- Requirement -
Skip the pictures. Output only the lines below starting at the line with "This is my realization" and ending at the line with "Developer and tester: SuperSpruce", both ends included, exactly as they are.

- Material shown -

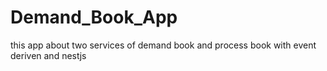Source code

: # Demand_Book_App
this app about two services  of demand book and process  book with event deriven and nestjs 
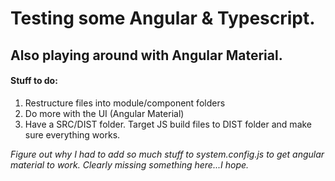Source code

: # Testing some Angular & Typescript.
## Also playing around with Angular Material.

#### Stuff to do:
1. Restructure files into module/component folders
2. Do more with the UI (Angular Material)
3. Have a SRC/DIST folder.  Target JS build files to DIST folder and make sure everything works.

*Figure out why I had to add so much stuff to system.config.js to get angular material to work.  Clearly missing something here...I hope.*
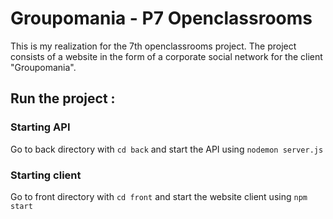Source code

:# Groupomania - P7 Openclassrooms

This is my realization for the 7th openclassrooms project. The project consists of a website in the form of a corporate social network for the client "Groupomania".

## Run the project :

### Starting API

Go to back directory with `cd back` and start the API using `nodemon server.js`

### Starting client

Go to front directory with `cd front` and start the website client using `npm start`
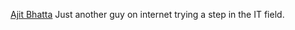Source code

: [Ajit Bhatta](https://twitter.com/callmeajit?s=09)
Just another guy on internet trying a step in the IT field.
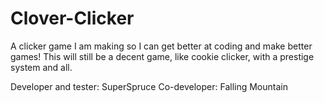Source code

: # Clover-Clicker

A clicker game I am making so I can get better at coding and make better games!
This will still be a decent game, like cookie clicker, with a prestige system and all.

Developer and tester: SuperSpruce
Co-developer: Falling Mountain
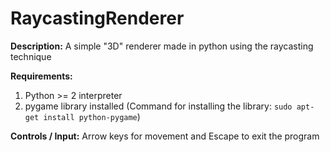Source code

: # RaycastingRenderer

**Description:** A simple "3D" renderer made in python using the raycasting technique

**Requirements:** 
  1. Python >= 2 interpreter
  2. pygame library installed (Command for installing the library: `sudo apt-get install python-pygame`)

**Controls / Input:** Arrow keys for movement and Escape to exit the program

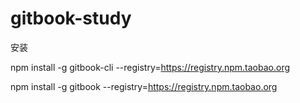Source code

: # gitbook-study

安装 

npm install -g gitbook-cli --registry=https://registry.npm.taobao.org

npm install -g gitbook --registry=https://registry.npm.taobao.org



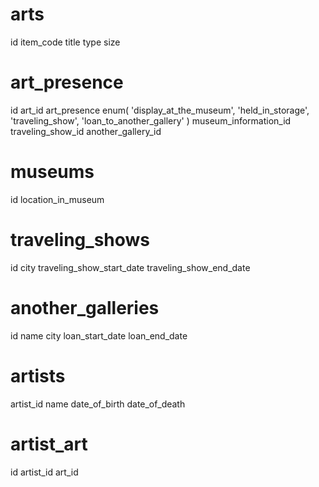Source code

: arts
====
id
item_code
title
type
size

art_presence
============ 
id
art_id
art_presence enum( 'display_at_the_museum', 'held_in_storage', 'traveling_show', 'loan_to_another_gallery' )
museum_information_id
traveling_show_id
another_gallery_id

museums
================
id
location_in_museum

traveling_shows
================
id
city
traveling_show_start_date
traveling_show_end_date


another_galleries
================
id
name
city
loan_start_date
loan_end_date


artists
=======
artist_id
name
date_of_birth
date_of_death

artist_art
==========
id
artist_id
art_id






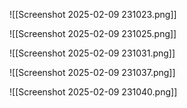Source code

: ![[Screenshot 2025-02-09 231023.png]]

![[Screenshot 2025-02-09 231025.png]]

![[Screenshot 2025-02-09 231031.png]]

![[Screenshot 2025-02-09 231037.png]]

![[Screenshot 2025-02-09 231040.png]]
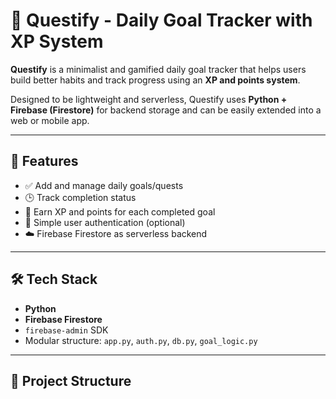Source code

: # 🧭 Questify - Daily Goal Tracker with XP System

**Questify** is a minimalist and gamified daily goal tracker that helps users build better habits and track progress using an **XP and points system**.

Designed to be lightweight and serverless, Questify uses **Python + Firebase (Firestore)** for backend storage and can be easily extended into a web or mobile app.

---

## 🚀 Features

- ✅ Add and manage daily goals/quests
- 🕒 Track completion status
- 🎯 Earn XP and points for each completed goal
- 🔐 Simple user authentication (optional)
- ☁️ Firebase Firestore as serverless backend

---

## 🛠️ Tech Stack

- **Python**
- **Firebase Firestore**
- `firebase-admin` SDK
- Modular structure: `app.py`, `auth.py`, `db.py`, `goal_logic.py`

---

## 📂 Project Structure

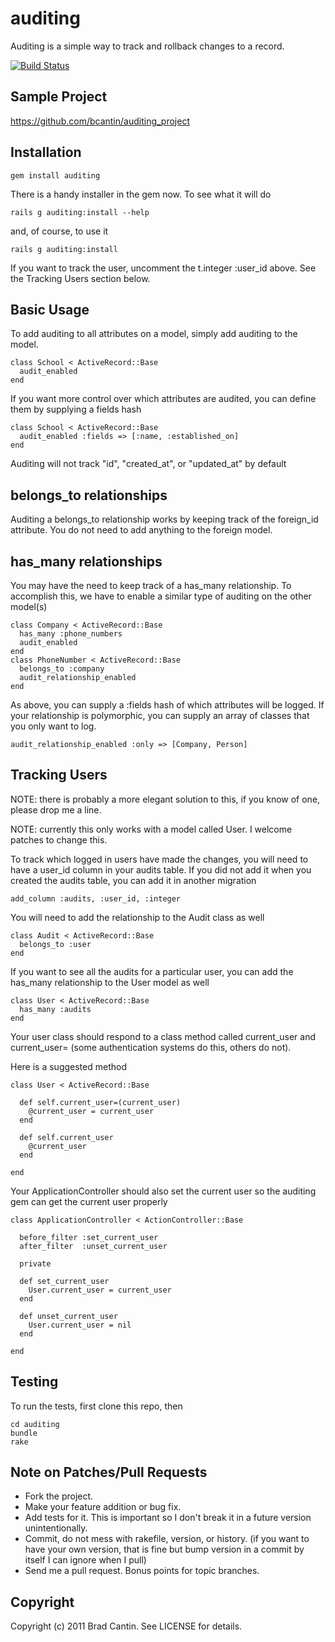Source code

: # auditing

Auditing is a simple way to track and rollback changes to a record.

[![Build Status](http://travis-ci.org/bcantin/auditing.png)](http://travis-ci.org/bcantin/auditing)

## Sample Project

https://github.com/bcantin/auditing_project
  
## Installation

    gem install auditing
  
There is a handy installer in the gem now. To see what it will do
  
    rails g auditing:install --help
  
and, of course, to use it

    rails g auditing:install
  
If you want to track the user, uncomment the t.integer :user_id above.  See the Tracking Users section below.

## Basic Usage

To add auditing to all attributes on a model, simply add auditing to the model.

    class School < ActiveRecord::Base
      audit_enabled
    end

If you want more control over which attributes are audited, you can define them
by supplying a fields hash

    class School < ActiveRecord::Base
      audit_enabled :fields => [:name, :established_on]
    end
  
Auditing will not track "id", "created_at", or "updated_at" by default

## belongs_to relationships

Auditing a belongs_to relationship works by keeping track of the foreign_id attribute. You do
not need to add anything to the foreign model.

## has_many relationships

You may have the need to keep track of a has_many relationship.  To accomplish this, we have
to enable a similar type of auditing on the other model(s)

    class Company < ActiveRecord::Base
      has_many :phone_numbers
      audit_enabled
    end
    class PhoneNumber < ActiveRecord::Base
      belongs_to :company
      audit_relationship_enabled
    end

As above, you can supply a :fields hash of which attributes will be logged.
If your relationship is polymorphic, you can supply an array of classes
that you only want to log.

    audit_relationship_enabled :only => [Company, Person]

## Tracking Users

NOTE: there is probably a more elegant solution to this,  if you know of
one, please drop me a line.

NOTE: currently this only works with a model called User. I welcome patches
to change this.

To track which logged in users have made the changes, you will need to have a 
user_id column in your audits table.  If you did not add it when you created
the audits table, you can add it in another migration

    add_column :audits, :user_id, :integer

You will need to add the relationship to the Audit class as well

    class Audit < ActiveRecord::Base
      belongs_to :user
    end

If you want to see all the audits for a particular user, you can
add the has_many relationship to the User model as well

    class User < ActiveRecord::Base
      has_many :audits
    end

Your user class should respond to a class method called current_user 
and current_user= (some authentication systems do this, others do not).

Here is a suggested method

    class User < ActiveRecord::Base
  
      def self.current_user=(current_user)
        @current_user = current_user
      end
  
      def self.current_user
        @current_user
      end
  
    end

Your ApplicationController should also set the current user so the auditing gem can 
get the current user properly

    class ApplicationController < ActionController::Base

      before_filter :set_current_user
      after_filter  :unset_current_user
  
      private
  
      def set_current_user
        User.current_user = current_user
      end
  
      def unset_current_user
        User.current_user = nil
      end
  
    end
  
## Testing

To run the tests, first clone this repo, then

    cd auditing
    bundle
    rake

## Note on Patches/Pull Requests
 
* Fork the project.
* Make your feature addition or bug fix.
* Add tests for it. This is important so I don't break it in a
  future version unintentionally.
* Commit, do not mess with rakefile, version, or history.
  (if you want to have your own version, that is fine but bump version in 
  a commit by itself I can ignore when I pull)
* Send me a pull request. Bonus points for topic branches.

## Copyright

Copyright (c) 2011 Brad Cantin. See LICENSE for details.
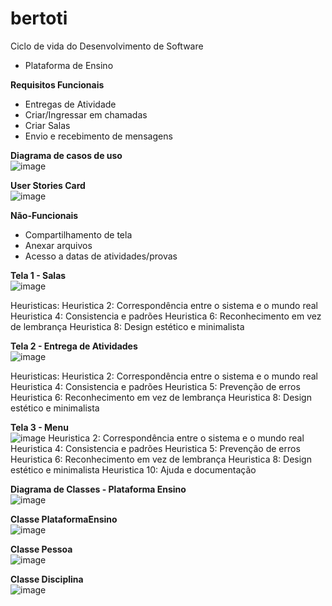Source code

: # bertoti
Ciclo de vida do Desenvolvimento de Software 
 - Plataforma de Ensino

<b>Requisitos Funcionais</b>
-  Entregas de Atividade
-  Criar/Ingressar em chamadas
-  Criar Salas
- Envio e recebimento de mensagens

<b>Diagrama de casos de uso </b></br>
![image](https://user-images.githubusercontent.com/51928650/172852478-67da992e-a6bc-46c8-be5e-d91ef6c6c1bf.png)

<b> User Stories Card </b></br>
![image](https://user-images.githubusercontent.com/51928650/172853055-d882ef83-0e79-4ed5-ac89-f64e1e5b8c11.png)

<b> Não-Funcionais </b></br>
- Compartilhamento de tela 
- Anexar arquivos
- Acesso a datas de atividades/provas

<b> Tela 1 - Salas </b></br>
![image](https://user-images.githubusercontent.com/51928650/172855443-7d31e004-34d2-4232-a70e-04b91ac2db18.png)

Heuristicas: 
Heuristica 2: Correspondência entre o sistema e o mundo real
Heuristica 4: Consistencia e padrões
Heuristica 6: Reconhecimento em vez de lembrança
Heuristica 8: Design estético e minimalista

<b> Tela 2 - Entrega de Atividades </b></br>
![image](https://user-images.githubusercontent.com/51928650/172858467-ee2d775c-9aa9-4f89-803a-6d4be615a363.png)

Heuristicas:
Heuristica 2: Correspondência entre o sistema e o mundo real
Heuristica 4: Consistencia e padrões
Heuristica 5: Prevenção de erros
Heuristica 6: Reconhecimento em vez de lembrança
Heuristica 8: Design estético e minimalista

<b> Tela 3 - Menu </b></br>
![image](https://user-images.githubusercontent.com/51928650/172859862-0459fe13-8055-441d-933b-f7e10c5cbeff.png)
Heuristica 2: Correspondência entre o sistema e o mundo real
Heuristica 4: Consistencia e padrões
Heuristica 5: Prevenção de erros
Heuristica 6: Reconhecimento em vez de lembrança
Heuristica 8: Design estético e minimalista
Heuristica 10: Ajuda e documentação

<b> Diagrama de Classes - Plataforma Ensino</b></br>
![image](https://user-images.githubusercontent.com/51928650/172860409-ff10a876-709e-46cd-ac6e-e32f4b58d4ce.png)

  <b>Classe PlataformaEnsino</b></br>
![image](https://user-images.githubusercontent.com/51928650/172860604-8eba802b-662f-4726-8fb7-d5a3fadf7451.png)

  <b>Classe Pessoa</b></br>
![image](https://user-images.githubusercontent.com/51928650/172860700-181ee26e-7ad2-404d-a12b-22ce9a642c63.png)

  <b>Classe Disciplina </b></br>
  ![image](https://user-images.githubusercontent.com/51928650/172860789-85ccd97b-e93f-41be-b48e-9d2032d516b0.png)


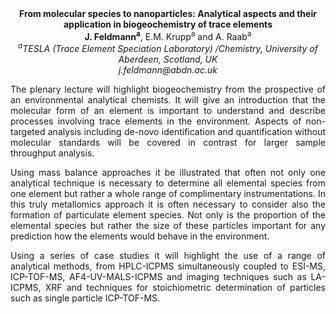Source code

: <center><strong>From molecular species to nanoparticles: Analytical aspects and their
application in biogeochemistry of trace elements</strong>

<center><strong>J. Feldmann<sup>a</sup></strong>, E.M. Krupp<sup>a</sup> and A. Raab<sup>a</sup>

<center><i><sup>a</sup>TESLA (Trace Element Speciation Laboratory) /Chemistry, University
of Aberdeen, Scotland, UK</i>

<center><i>j.feldmann@abdn.ac.uk</i>

<p style="text-align:justify">The plenary lecture will highlight biogeochemistry from the prospective
of an environmental analytical chemists. It will give an introduction
that the molecular form of an element is important to understand and
describe processes involving trace elements in the environment. Aspects
of non-targeted analysis including de-novo identification and
quantification without molecular standards will be covered in contrast
for larger sample throughput analysis.

<p style="text-align:justify">Using mass balance approaches it be illustrated that often not only one
analytical technique is necessary to determine all elemental species
from one element but rather a whole range of complimentary
instrumentations. In this truly metallomics approach it is often
necessary to consider also the formation of particulate element species.
Not only is the proportion of the elemental species but rather the size
of these particles important for any prediction how the elements would
behave in the environment.

<p style="text-align:justify">Using a series of case studies it will highlight the use of a range of
analytical methods, from HPLC-ICPMS simultaneously coupled to ESI-MS,
ICP-TOF-MS, AF4-UV-MALS-ICPMS and imaging techniques such as LA-ICPMS,
XRF and techniques for stoichiometric determination of particles such as
single particle ICP-TOF-MS.
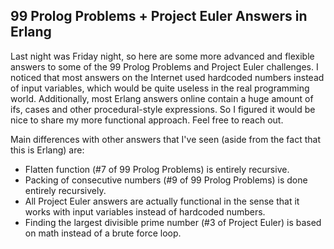 ## 99 Prolog Problems + Project Euler Answers in Erlang
Last night was Friday night, so here are some more advanced and flexible answers to some of the 99 Prolog Problems and Project Euler challenges. I noticed that most answers on the Internet used hardcoded numbers instead of input variables, which would be quite useless in the real programming world. Additionally, most Erlang answers online contain a huge amount of ifs, cases and other procedural-style expressions. So I figured it would be nice to share my more functional approach. Feel free to reach out.

Main differences with other answers that I've seen (aside from the fact that this is Erlang) are:
- Flatten function (#7 of 99 Prolog Problems) is entirely recursive.
- Packing of consecutive numbers (#9 of 99 Prolog Problems) is done entirely recursively.
- All Project Euler answers are actually functional in the sense that it works with input variables instead of hardcoded numbers.
- Finding the largest divisible prime number (#3 of Project Euler) is based on math instead of a brute force loop.
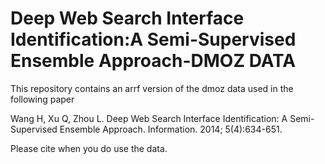 Deep Web Search Interface Identification:A Semi-Supervised Ensemble Approach-DMOZ DATA
=====
This repository contains an arrf version of the dmoz data used in the following paper 

Wang H, Xu Q, Zhou L. Deep Web Search Interface Identification: A Semi-Supervised Ensemble Approach. Information. 2014; 5(4):634-651.

Please cite when you do use the data.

- Final answer -
This is my realization for the 7th openclassrooms project. The project consists of a website in the form of a corporate social network for the client "Groupomania".

## Run the project :

### Starting API

Go to back directory with `cd back` and start the API using `nodemon server.js`

### Starting client

Go to front directory with `cd front` and start the website client using `npm start`
Source code

: [Ajit Bhatta](https://twitter.com/callmeajit?s=09)
Just another guy on internet trying a step in the IT field.
Source code

: # Clover-Clicker

A clicker game I am making so I can get better at coding and make better games!
This will still be a decent game, like cookie clicker, with a prestige system and all.

Developer and tester: SuperSpruce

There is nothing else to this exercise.